It’s not unusual for me to be less than impressed with Parliamentary debates on election law matters as so many of those deciding on what legislation should say have so many large gaps in their own knowledge. It’s particularly galling where the subject under debate is something piloted in the long-running series of electoral pilots under Tony Blair – because you get MPs who voted to spend money on the pilots then, a few years later, debating the same topics without any apparent knowledge that the pilots took place or what lessons were learnt from them.
There is good news for MPs who have been such offenders in the past. There is now something that galls me more. It’s the case of the Labour MP Ian Austin, who recently tabled a several Parliamentary questions about the Parliamentary Voting System and Constituencies Bill, including this Parliamentary question:
To ask the Deputy Prime Minister how frequently he proposes that constituency boundaries will be reviewed following the changes envisaged in the Parliamentary Voting System and Constituencies Bill; and if he will make a statement.

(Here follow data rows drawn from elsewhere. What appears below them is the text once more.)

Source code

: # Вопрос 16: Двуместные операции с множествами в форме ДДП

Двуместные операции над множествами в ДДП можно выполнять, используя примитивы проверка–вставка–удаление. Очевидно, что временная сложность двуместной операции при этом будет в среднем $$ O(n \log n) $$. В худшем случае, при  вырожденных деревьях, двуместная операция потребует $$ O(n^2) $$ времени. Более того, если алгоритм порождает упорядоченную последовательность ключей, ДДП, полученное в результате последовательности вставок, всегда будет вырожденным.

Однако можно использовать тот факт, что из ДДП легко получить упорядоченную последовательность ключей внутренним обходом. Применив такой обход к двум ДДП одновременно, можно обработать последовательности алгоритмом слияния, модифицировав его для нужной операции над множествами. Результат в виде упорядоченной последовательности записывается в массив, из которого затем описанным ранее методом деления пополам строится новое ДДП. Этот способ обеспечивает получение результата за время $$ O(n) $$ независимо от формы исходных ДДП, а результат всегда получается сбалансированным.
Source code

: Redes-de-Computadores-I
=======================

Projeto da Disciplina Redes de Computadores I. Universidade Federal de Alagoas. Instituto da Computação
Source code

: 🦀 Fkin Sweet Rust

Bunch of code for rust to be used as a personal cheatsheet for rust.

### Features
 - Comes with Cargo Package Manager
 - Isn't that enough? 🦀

The problem with this question? Well, you might hope that an MP tabling a whole clutch of questions about a Bill would have already actually looked at what the Bill said (see clause 8). Or at least looked at the Explanatory Notes see(paragraph 7). Or listened to the debate on the Bill (see Nick Clegg’s opening speech) – especially as he voted three times in the divisions at the end of that debate.
But no. Despite the answer to his question being in the Bill, and in the Bill’s plain English Explanatory Notes and also given in the debate leading up to the three votes he cast, Ian Austin bunged in a Parliamentary Question.
An MP who has decided not to pay attention to the Bill I can understand; MPs do have to make choices about how to use their time. But an MP who doesn’t pay attention to the Bill, its Explanatory Notes or the debate in Parliament – and then tables a whole set of Parliamentary Questions on the matter? That’s just an MP who isn’t doing a decent job.
Ian Austin has, so far, declined to respond a request for a comment on this matter.
4 Comments
Come off it, Mark – this is not inattention! It is learning too well what Lib Dems do all over the country. And had considerable electoral success with, ie asking loads of questions then publicising the fact that we have asked them!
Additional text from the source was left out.